Chapter XVI of the 1993 SNA discusses an integrated set of price and volume measurements consistent with the system of national accounts. Practically speaking, separation of price and volume effects is achieved with a variety of methods that can be classified into two groups: those involving direct measurement of prices for deflation purposes, and those involving direct measurement of quantities or physical indicators for extrapolation of the aggregates of a reference period. This paper is concerned with the first, deflation group of methods.

Under the constant price concept the Paasche is the preferred price index formula, because its use in deflation is consistent with a Laspeyres quantity index. The Laspeyres quantity index is preferred in national accounts volume measurement because, as shown by Fisher and Shell, 24/ it underestimates volume change when producers are able to change product mix in response to changes in relative prices, while the Paasche quantity index overestimates volume change.
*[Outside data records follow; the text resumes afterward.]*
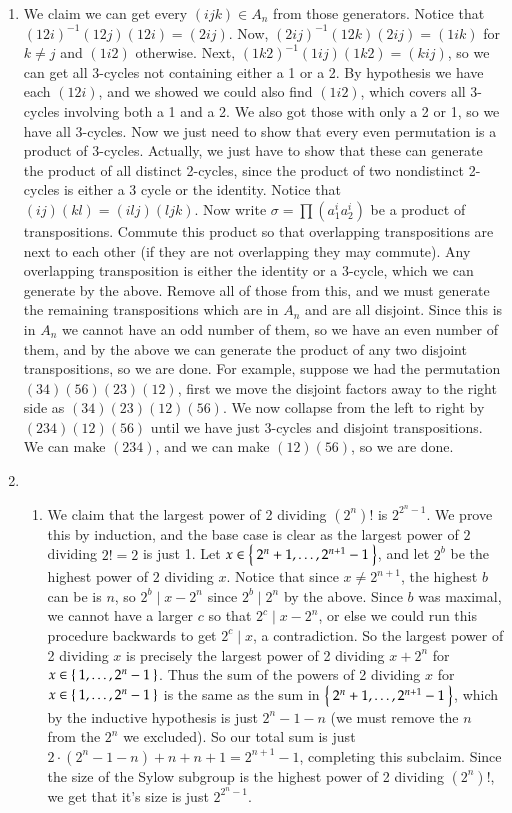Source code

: \documentclass[12pt]{article}
\theoremstyle{definitionstyle}
\begin{document}
\begin{enumerate}[leftmargin=\labelsep]
		\item We claim we can get every $(ijk) \in A_n$ from those generators. Notice that $(12i)^{-1}(12j)(12i) = (2ij)$. Now, $(2ij)^{-1} (12k) (2ij) = (1 i k)$ for $k \neq j$ and $(1i2)$ otherwise. Next, $(1k2)^{-1} (1ij) (1k2) = (kij)$, so we can get all 3-cycles not containing either a 1 or a 2. By hypothesis we have each $(12i)$, and we showed we could also find $(1i2)$, which covers all 3-cycles involving both a 1 and a 2. We also got those with only a 2 or 1, so we have all 3-cycles. Now we just need to show that every even permutation is a product of 3-cycles. Actually, we just have to show that these can generate the product of all distinct 2-cycles, since the product of two nondistinct 2-cycles is either a 3 cycle or the identity. Notice that $(ij)(kl) = (ilj)(ljk)$. Now write $\sigma = \prod (a^i_1 a^i_2)$ be a product of transpositions. Commute this product so that overlapping transpositions are next to each other (if they are not overlapping they may commute). Any overlapping transposition is either the identity or a 3-cycle, which we can generate by the above. Remove all of those from this, and we must generate the remaining transpositions which are in $A_n$ and are all disjoint. Since this is in $A_n$ we cannot have an odd number of them, so we have an even number of them, and by the above we can generate the product of any two disjoint transpositions, so we are done. For example, suppose we had the permutation $(34)(56)(23)(12)$, first we move the disjoint factors away to the right side as $(34)(23)(12)(56)$. We now collapse from the left to right by $(234)(12)(56)$ until we have just 3-cycles and disjoint transpositions. We can make $(234)$, and we can make $(12)(56)$, so we are done.
		
		\item \begin{enumerate}
			\item We claim that the largest power of 2 dividing $(2^n)!$ is $2^{2^n - 1}$. We prove this by induction, and the base case is clear as the largest power of $2$ dividing $2! = 2$ is just 1. Let $x \in \Set{2^n+1, \ldots, 2^{n+1}-1}$, and let $2^b$ be the highest power of $2$ dividing $x$. Notice that since $x \neq 2^{n+1}$, the highest $b$ can be is $n$, so $2^b \mid x - 2^n$ since $2^b \mid 2^n$ by the above. Since $b$ was maximal, we cannot have a larger $c$ so that $2^c \mid x - 2^n$, or else we could run this procedure backwards to get $2^c \mid x$, a contradiction. So the largest power of 2 dividing $x$ is precisely the largest power of 2 dividing $x + 2^n$ for $x \in \Set{1, \ldots, 2^n-1}$. Thus the sum of the powers of 2 dividing $x$ for $x \in \Set{1, \ldots, 2^n-1}$ is the same as the sum in $\Set{2^n+1, \ldots, 2^{n+1}-1}$, which by the inductive hypothesis is just $2^n - 1 - n$ (we must remove the $n$ from the $2^n$ we excluded). So our total sum is just $2\cdot (2^n-1-n) + n + n+1 = 2^{n+1} - 1$, completing this subclaim. Since the size of the Sylow subgroup is the highest power of 2 dividing $(2^n)!$, we get that it's size is just $2^{2^n-1}$.
			

\end{enumerate}
\end{enumerate}
\end{document}
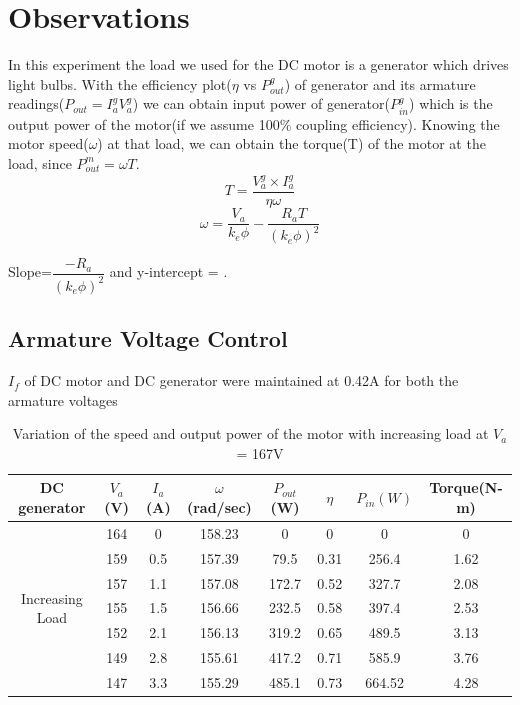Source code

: \documentclass[12pt]{article}
\begin{document}
    \section{Observations}
    In this experiment the load we used for the DC motor is a generator which drives light bulbs. With the efficiency plot($\eta$ vs $P_{out}^g$) of generator and its armature readings($P_{out}=I_a^gV_a^g$) we can obtain input power of generator($P_{in}^g$) which is the output power of the motor(if we assume 100\% coupling efficiency). Knowing the motor speed($\omega$) at that load, we can obtain the torque(T) of the motor at the load, since $P_{out}^m=\omega T$.
    \begin{equation}
        T = \dfrac{V_a^g \times I_a^g}{\eta \omega}
    \end{equation}
    \begin{equation}
        \omega=\dfrac{V_a}{k_e\phi}-\dfrac{R_aT}{(k_e\phi)^2}
    \end{equation}
    
    Slope=$\dfrac{-R_a}{(k_e\phi)^2}$ and y-intercept = .
        \subsection{Armature Voltage Control}
            $I_f$ of DC motor and DC generator were maintained at 0.42A for both the armature voltages
            \begin{table}[H]
                \centering
                \begin{tabular}{|c|c|c|c|c|c|c|c|}
                     \hline
                     \hline
                    DC generator & $V_a$(V) & $I_a$(A) & $\omega$(rad/sec) & $P_{out}$(W) & $\eta$ & $P_{in}(W)$ & Torque(N-m)\\
                    \hline
                    \multirow{8}{5em}{Increasing Load} & 164 & 0 & 158.23 & 0 & 0 & 0 & 0\\
                         & 159 & 0.5 & 157.39 & 79.5 & 0.31 & 256.4 & 1.62 \\
                         & 157 & 1.1 & 157.08 & 172.7 & 0.52 & 327.7 & 2.08 \\
                         & 155 & 1.5 & 156.66 & 232.5 & 0.58 & 397.4 & 2.53\\
                         & 152 & 2.1 & 156.13 & 319.2 & 0.65 & 489.5 & 3.13\\
                         & 149 & 2.8 & 155.61 & 417.2 & 0.71 & 585.9 & 3.76\\
                         & 147 & 3.3 & 155.29 & 485.1 & 0.73 & 664.52 & 4.28\\
                         \hline
                         \hline
                \end{tabular}
                \caption{Variation of the speed and output power of the motor with increasing load at $V_a$ = 167V}
                \label{tab:my_label}
            \end{table}
                
\end{document}
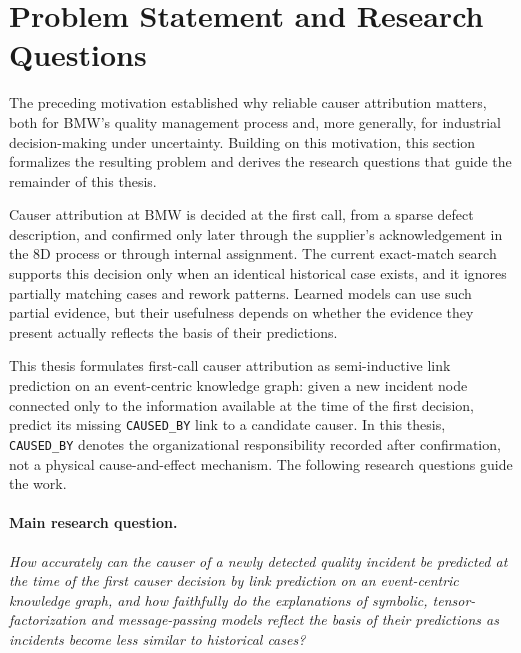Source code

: \section{Problem Statement and Research Questions}\label{sec:intro_rq}

The preceding motivation established why reliable causer attribution
matters, both for BMW's quality management process and, more generally,
for industrial decision-making under uncertainty. Building on this
motivation, this section formalizes the resulting problem and derives the
research questions that guide the remainder of this thesis.

Causer attribution at BMW is decided at the first call, from a sparse defect
description, and confirmed only later through the supplier's acknowledgement
in the 8D process or through internal assignment. The current exact-match
search supports this decision only when an identical historical case exists,
and it ignores partially matching cases and rework patterns. Learned models
can use such partial evidence, but their usefulness depends on whether the
evidence they present actually reflects the basis of their predictions.

This thesis formulates first-call causer attribution as semi-inductive link
prediction on an event-centric knowledge graph: given a new incident node
connected only to the information available at the time of the first
decision, predict its missing \texttt{CAUSED\_BY} link to a candidate causer.
In this thesis, \texttt{CAUSED\_BY} denotes the organizational responsibility
recorded after confirmation, not a physical cause-and-effect mechanism. The
following research questions guide the work.

\paragraph{Main research question.}
\emph{How accurately can the causer of a newly detected quality incident be
predicted at the time of the first causer decision by link prediction on an
event-centric knowledge graph, and how faithfully do the explanations of
symbolic, tensor-factorization and message-passing models reflect the basis
of their predictions as incidents become less similar to historical
cases?}

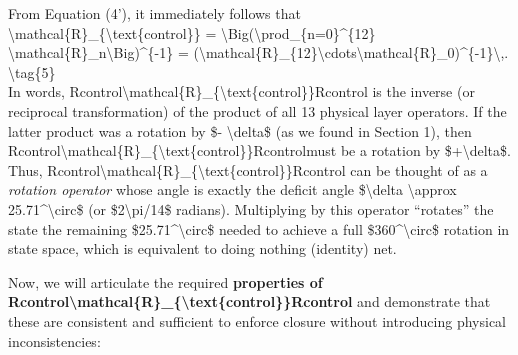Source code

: \documentclass[]{article}
\begin{document}
{From Equation (4'), it immediately follows that\\
\textbackslash{}mathcal\{R\}\_\{\textbackslash{}text\{control\}\} =
\textbackslash{}Big(\textbackslash{}prod\_\{n=0\}\^{}\{12\}
\textbackslash{}mathcal\{R\}\_n\textbackslash{}Big)\^{}\{-1\} =
(\textbackslash{}mathcal\{R\}\_\{12\}\textbackslash{}cdots\textbackslash{}mathcal\{R\}\_0)\^{}\{-1\}\textbackslash{},.
\textbackslash{}tag\{5\}\\
In words,
Rcontrol\textbackslash{}mathcal\{R\}\_\{\textbackslash{}text\{control\}\}Rcontrol​
is the inverse (or reciprocal transformation) of the product of all 13
physical layer operators. If the latter product was a rotation by \$-
\textbackslash{}delta\$ (as we found in Section 1), then
Rcontrol\textbackslash{}mathcal\{R\}\_\{\textbackslash{}text\{control\}\}Rcontrol​
must be a rotation by \$+\textbackslash{}delta\$. Thus,
Rcontrol\textbackslash{}mathcal\{R\}\_\{\textbackslash{}text\{control\}\}Rcontrol​
can be thought of as a \emph{rotation operator} whose angle is exactly
the deficit angle \$\textbackslash{}delta \textbackslash{}approx
25.71\^{}\textbackslash{}circ\$ (or \$2\textbackslash{}pi/14\$ radians).
Multiplying by this operator ``rotates'' the state the remaining
\$25.71\^{}\textbackslash{}circ\$ needed to achieve a full
\$360\^{}\textbackslash{}circ\$ rotation in state space, which is
equivalent to doing nothing (identity) net.

Now, we will articulate the required \textbf{properties of
Rcontrol\textbackslash{}mathcal\{R\}\_\{\textbackslash{}text\{control\}\}Rcontrol​}
and demonstrate that these are consistent and sufficient to enforce
closure without introducing physical inconsistencies:

}
\end{document}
This conservative feature of the Laspeyres quantity index is considered desirable, given the importance attached to volume change in the measurement of national economic performance and welfare.

a. Method of deflation

Industrial price indices can be used for deflation of value added under “double deflation” or “single indicator” methods, depending on the scope of the PPI compilation system.

(1) Double deflation

It has been useful to think of constant price value-added in terms of the difference between the value of production and the value of purchases from other establishments (intermediate consumption) in the prices of a reference period. The constant price output and cost figures for computing constant price value added can be obtained in principle through deflation of current price sales and costs by appropriately constructed Paasche price indices for sales and inputs, leading to the term “double deflation.”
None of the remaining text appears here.